## What to do
The copy you return should hold only the lines from the top of the data below through the line with "GitHub & Vercel", each duplicated exactly and with no pictures.

(Records to process begins)

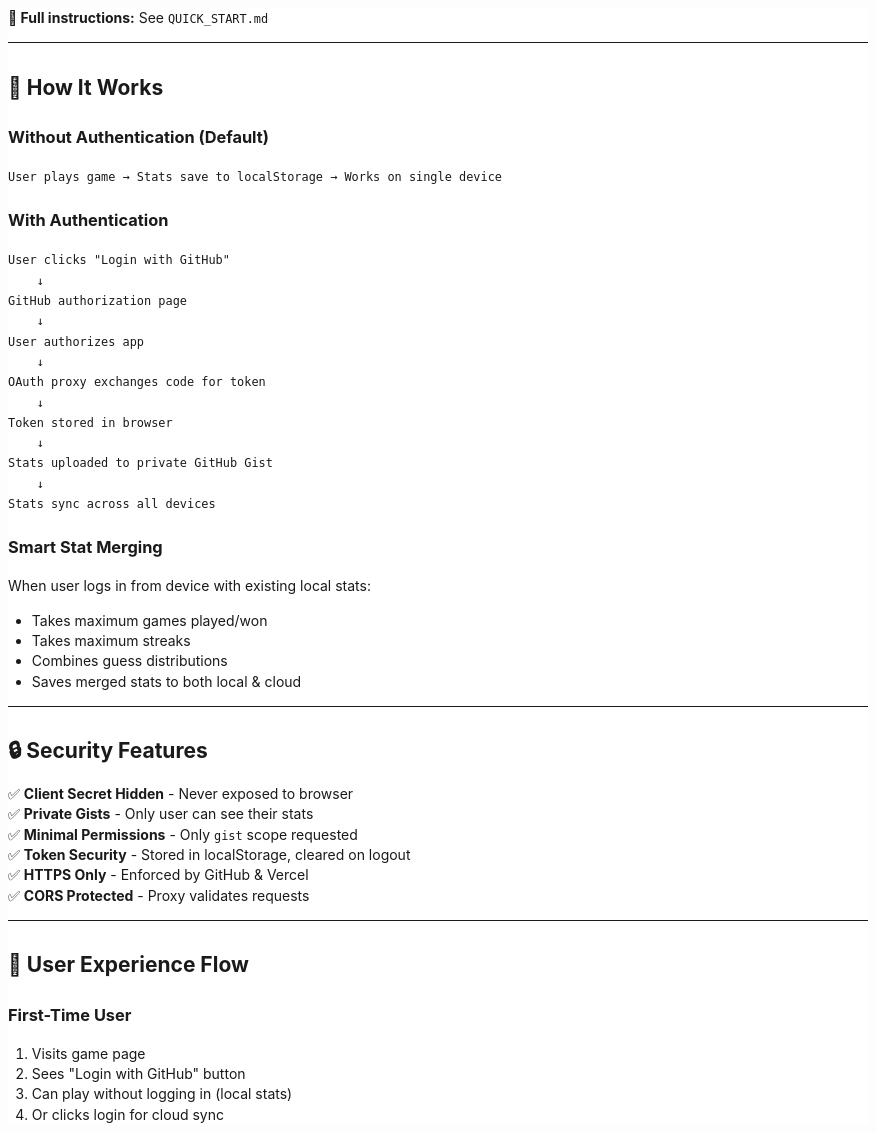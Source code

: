**📖 Full instructions:** See `QUICK_START.md`

---

## 🎯 How It Works

### Without Authentication (Default)
```
User plays game → Stats save to localStorage → Works on single device
```

### With Authentication
```
User clicks "Login with GitHub"
    ↓
GitHub authorization page
    ↓
User authorizes app
    ↓
OAuth proxy exchanges code for token
    ↓
Token stored in browser
    ↓
Stats uploaded to private GitHub Gist
    ↓
Stats sync across all devices
```

### Smart Stat Merging
When user logs in from device with existing local stats:
- Takes maximum games played/won
- Takes maximum streaks
- Combines guess distributions
- Saves merged stats to both local & cloud

---

## 🔒 Security Features

✅ **Client Secret Hidden** - Never exposed to browser  
✅ **Private Gists** - Only user can see their stats  
✅ **Minimal Permissions** - Only `gist` scope requested  
✅ **Token Security** - Stored in localStorage, cleared on logout  
✅ **HTTPS Only** - Enforced by GitHub & Vercel  
✅ **CORS Protected** - Proxy validates requests  

---

## 📱 User Experience Flow

### First-Time User
1. Visits game page
2. Sees "Login with GitHub" button
3. Can play without logging in (local stats)
4. Or clicks login for cloud sync
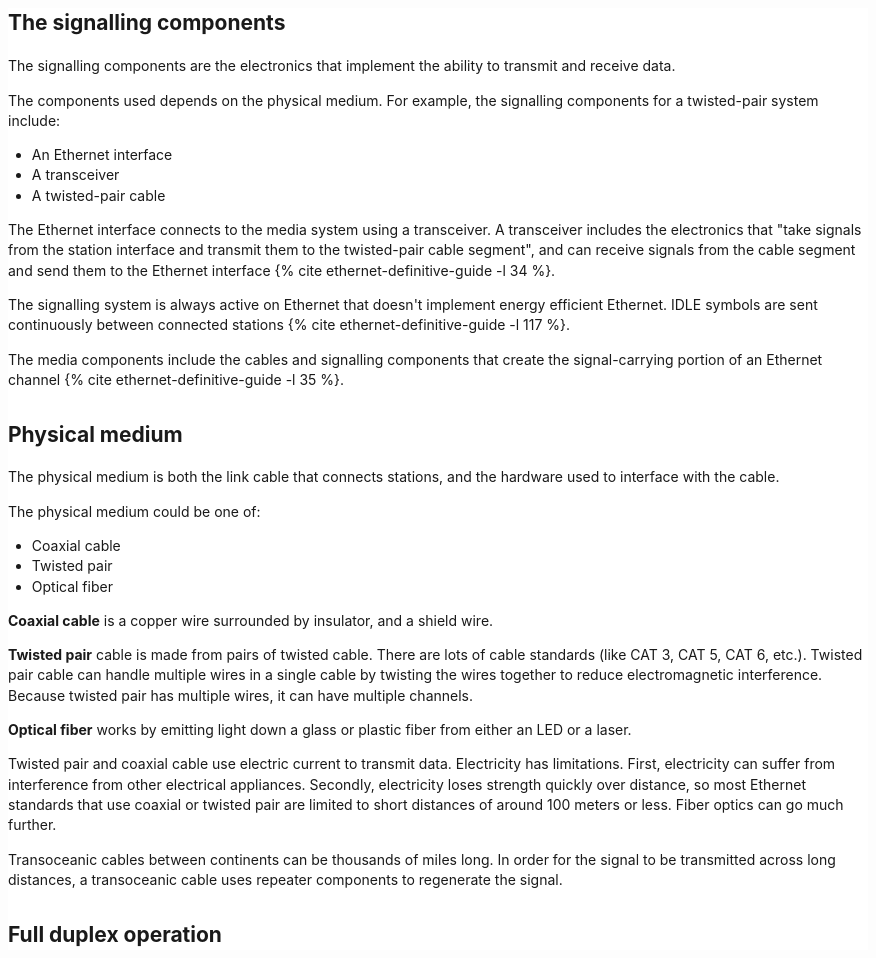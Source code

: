 ## The signalling components

The signalling components are the electronics that implement the ability to transmit and receive data.

The components used depends on the physical medium. For example, the signalling components for a twisted-pair system include:

- An Ethernet interface
- A transceiver
- A twisted-pair cable

The Ethernet interface connects to the media system using a transceiver. A transceiver includes the electronics that "take signals from the station interface and transmit them to the twisted-pair cable segment", and can receive signals from the cable segment and send them to the Ethernet interface {% cite ethernet-definitive-guide -l 34 %}.

The signalling system is always active on Ethernet that doesn't implement energy efficient Ethernet. IDLE symbols are sent continuously between connected stations {% cite ethernet-definitive-guide -l 117 %}.

The media components include the cables and signalling components that create the signal-carrying portion of an Ethernet channel {% cite ethernet-definitive-guide -l 35 %}.

## Physical medium

The physical medium is both the link cable that connects stations, and the hardware used to interface with the cable.

The physical medium could be one of:

- Coaxial cable
- Twisted pair
- Optical fiber

**Coaxial cable** is a copper wire surrounded by insulator, and a shield wire.

**Twisted pair** cable is made from pairs of twisted cable. There are lots of cable standards (like CAT 3, CAT 5, CAT 6, etc.). Twisted pair cable can handle multiple wires in a single cable by twisting the wires together to reduce electromagnetic interference. Because twisted pair has multiple wires, it can have multiple channels.

**Optical fiber** works by emitting light down a glass or plastic fiber from either an LED or a laser.

Twisted pair and coaxial cable use electric current to transmit data. Electricity has limitations. First, electricity can suffer from interference from other electrical appliances. Secondly, electricity loses strength quickly over distance, so most Ethernet standards that use coaxial or twisted pair are limited to short distances of around 100 meters or less. Fiber optics can go much further.

Transoceanic cables between continents can be thousands of miles long. In order for the signal to be transmitted across long distances, a transoceanic cable uses repeater components to regenerate the signal.

## Full duplex operation
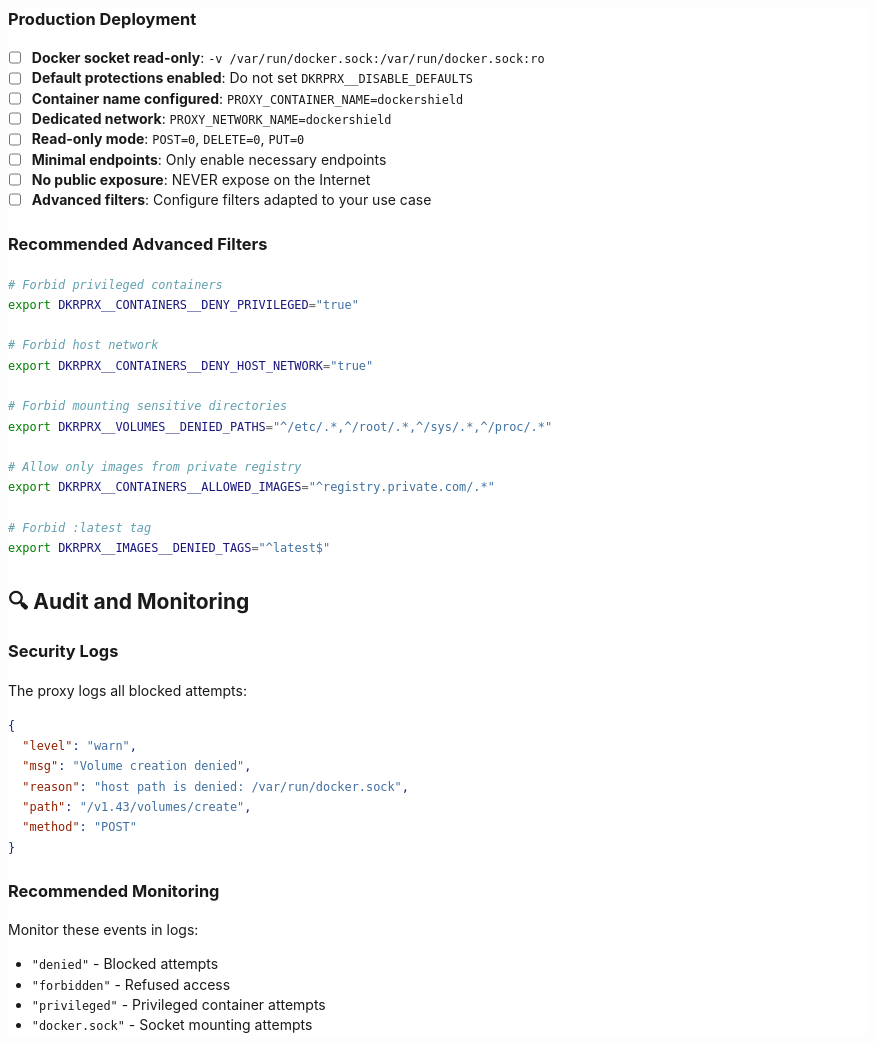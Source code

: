 ### Production Deployment

- [ ] **Docker socket read-only**: `-v /var/run/docker.sock:/var/run/docker.sock:ro`
- [ ] **Default protections enabled**: Do not set `DKRPRX__DISABLE_DEFAULTS`
- [ ] **Container name configured**: `PROXY_CONTAINER_NAME=dockershield`
- [ ] **Dedicated network**: `PROXY_NETWORK_NAME=dockershield`
- [ ] **Read-only mode**: `POST=0`, `DELETE=0`, `PUT=0`
- [ ] **Minimal endpoints**: Only enable necessary endpoints
- [ ] **No public exposure**: NEVER expose on the Internet
- [ ] **Advanced filters**: Configure filters adapted to your use case

### Recommended Advanced Filters

```bash
# Forbid privileged containers
export DKRPRX__CONTAINERS__DENY_PRIVILEGED="true"

# Forbid host network
export DKRPRX__CONTAINERS__DENY_HOST_NETWORK="true"

# Forbid mounting sensitive directories
export DKRPRX__VOLUMES__DENIED_PATHS="^/etc/.*,^/root/.*,^/sys/.*,^/proc/.*"

# Allow only images from private registry
export DKRPRX__CONTAINERS__ALLOWED_IMAGES="^registry.private.com/.*"

# Forbid :latest tag
export DKRPRX__IMAGES__DENIED_TAGS="^latest$"
```

## 🔍 Audit and Monitoring

### Security Logs

The proxy logs all blocked attempts:

```json
{
  "level": "warn",
  "msg": "Volume creation denied",
  "reason": "host path is denied: /var/run/docker.sock",
  "path": "/v1.43/volumes/create",
  "method": "POST"
}
```

### Recommended Monitoring

Monitor these events in logs:
- `"denied"` - Blocked attempts
- `"forbidden"` - Refused access
- `"privileged"` - Privileged container attempts
- `"docker.sock"` - Socket mounting attempts
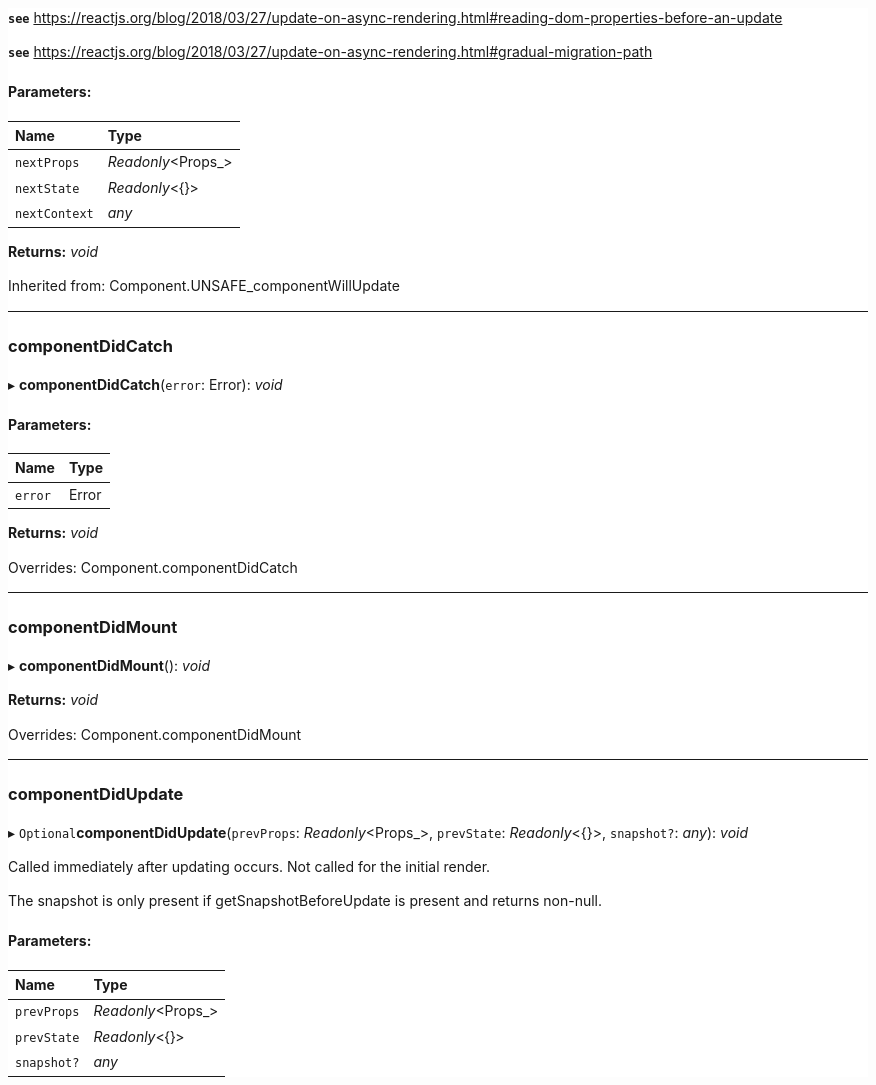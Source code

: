 **`see`** https://reactjs.org/blog/2018/03/27/update-on-async-rendering.html#reading-dom-properties-before-an-update

**`see`** https://reactjs.org/blog/2018/03/27/update-on-async-rendering.html#gradual-migration-path

#### Parameters:

Name | Type |
:------ | :------ |
`nextProps` | *Readonly*<Props\_\> |
`nextState` | *Readonly*<{}\> |
`nextContext` | *any* |

**Returns:** *void*

Inherited from: Component.UNSAFE_componentWillUpdate

___

### componentDidCatch

▸ **componentDidCatch**(`error`: Error): *void*

#### Parameters:

Name | Type |
:------ | :------ |
`error` | Error |

**Returns:** *void*

Overrides: Component.componentDidCatch

___

### componentDidMount

▸ **componentDidMount**(): *void*

**Returns:** *void*

Overrides: Component.componentDidMount

___

### componentDidUpdate

▸ `Optional`**componentDidUpdate**(`prevProps`: *Readonly*<Props\_\>, `prevState`: *Readonly*<{}\>, `snapshot?`: *any*): *void*

Called immediately after updating occurs. Not called for the initial render.

The snapshot is only present if getSnapshotBeforeUpdate is present and returns non-null.

#### Parameters:

Name | Type |
:------ | :------ |
`prevProps` | *Readonly*<Props\_\> |
`prevState` | *Readonly*<{}\> |
`snapshot?` | *any* |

(Records to process ends)

## Task solution
Source code

:**📖 Full instructions:** See `QUICK_START.md`

---

## 🎯 How It Works

### Without Authentication (Default)
```
User plays game → Stats save to localStorage → Works on single device
```

### With Authentication
```
User clicks "Login with GitHub"
    ↓
GitHub authorization page
    ↓
User authorizes app
    ↓
OAuth proxy exchanges code for token
    ↓
Token stored in browser
    ↓
Stats uploaded to private GitHub Gist
    ↓
Stats sync across all devices
```

### Smart Stat Merging
When user logs in from device with existing local stats:
- Takes maximum games played/won
- Takes maximum streaks
- Combines guess distributions
- Saves merged stats to both local & cloud

---

## 🔒 Security Features

✅ **Client Secret Hidden** - Never exposed to browser  
✅ **Private Gists** - Only user can see their stats  
✅ **Minimal Permissions** - Only `gist` scope requested  
✅ **Token Security** - Stored in localStorage, cleared on logout  
✅ **HTTPS Only** - Enforced by GitHub & Vercel  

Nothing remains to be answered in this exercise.